D’un côté, nous venons de démolir l’éthique comme construction objective et absolue. La recherche d’une éthique globale ne serait qu’une question mal posée.
De plus, cela affaiblirait plusieurs justifications et tentatives dialectiques de conduite de débats. D’un autre côté, ce qui a été discuté ci-dessus soulignerait l’importance d’avoir des ensembles de principes partagés et définis de manière conventionnelle pour guider et interpréter les comportements moraux ; non pas à cause d’un « must » abstrait, mais pour des raisons très pratiques.
« En passant, les entreprises pourraient également souhaiter se conformer à des normes éthiques non pas pour des « biens supérieurs », mais pour renforcer la confiance avec la population. »
De plus, une telle position face aux questions éthiques responsabilise un chacun :
« si les philosophes, les politiciens, les militants, les groupes de réflexion et autres sont incapables de découvrir des principes éthiques corrects, c’est le pouvoir et la responsabilité de chaque personne de les inventer – à moins que nous préférions déléguer »
Conclusion
Dans ce bref texte, j’ai soutenu que l’éthique n’est qu’un modèle de marketing.

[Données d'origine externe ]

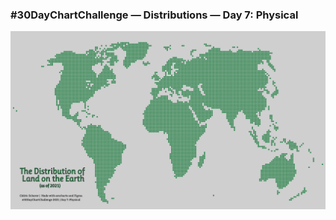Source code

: ### #30DayChartChallenge — Distributions — Day 7: Physical
![](https://raw.githubusercontent.com/Z3tt/30DayChartChallenge/main/07_physical/07_physical.png)
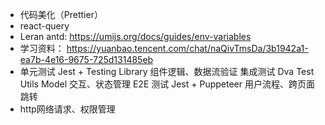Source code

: * 代码美化（Prettier）
* react-query
* Leran antd: https://umijs.org/docs/guides/env-variables
* 学习资料： https://yuanbao.tencent.com/chat/naQivTmsDa/3b1942a1-ea7b-4e16-9675-725d131485eb
* 单元测试	Jest + Testing Library	组件逻辑、数据流验证
  集成测试	Dva Test Utils	Model 交互、状态管理
  E2E 测试	Jest + Puppeteer	用户流程、跨页面跳转
* http网络请求、权限管理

Loin d’être complet, le raisonnement pourrait, espérons-le, susciter un certain intérêt et un débat. Dépouillée de son aura d’absolu, l’éthique devient une affaire de conventions et d’accords continus – et dont la responsabilité est la nôtre.

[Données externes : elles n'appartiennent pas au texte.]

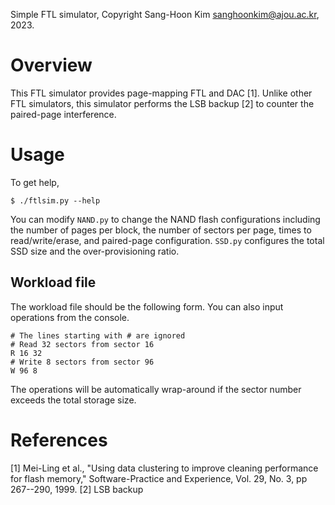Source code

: Simple FTL simulator, Copyright Sang-Hoon Kim <sanghoonkim@ajou.ac.kr>, 2023.

# Overview

This FTL simulator provides page-mapping FTL and DAC [1]. Unlike other FTL simulators, this simulator performs the LSB backup [2] to counter the paired-page interference.


# Usage
To get help,

    $ ./ftlsim.py --help

You can modify `NAND.py` to change the NAND flash configurations including the number of pages per block, the number of sectors per page, times to read/write/erase, and paired-page configuration. `SSD.py` configures the total SSD size and the over-provisioning ratio.

## Workload file
The workload file should be the following form. You can also input operations from the console.

	# The lines starting with # are ignored
	# Read 32 sectors from sector 16
	R 16 32
	# Write 8 sectors from sector 96
	W 96 8

The operations will be automatically wrap-around if the sector number exceeds the total storage size.

# References

 [1] Mei-Ling et al., "Using data clustering to improve cleaning performance for flash memory," Software-Practice and Experience, Vol. 29, No. 3, pp 267--290, 1999.
 [2] LSB backup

Daniele Proverbio holds a PhD in computational sciences for systems biomedicine and complex systems as well as a MBA from Collège des Ingénieurs. He is currently affiliated with the University of Trento and follows scientific and applied mutidisciplinary projects focused on complex systems and AI. Daniele is the co-author of Swarm Ethics™ with Katja Rausch. He is a science divulger and a life enthusiast. In our first article of two, we have challenged traditional normativity and the linear perspective of classical Western ethics. In particular, we have concluded that the traditional bipolar category of descriptive and prescriptive norms needs to be augmented by a third category, syngnostic norms.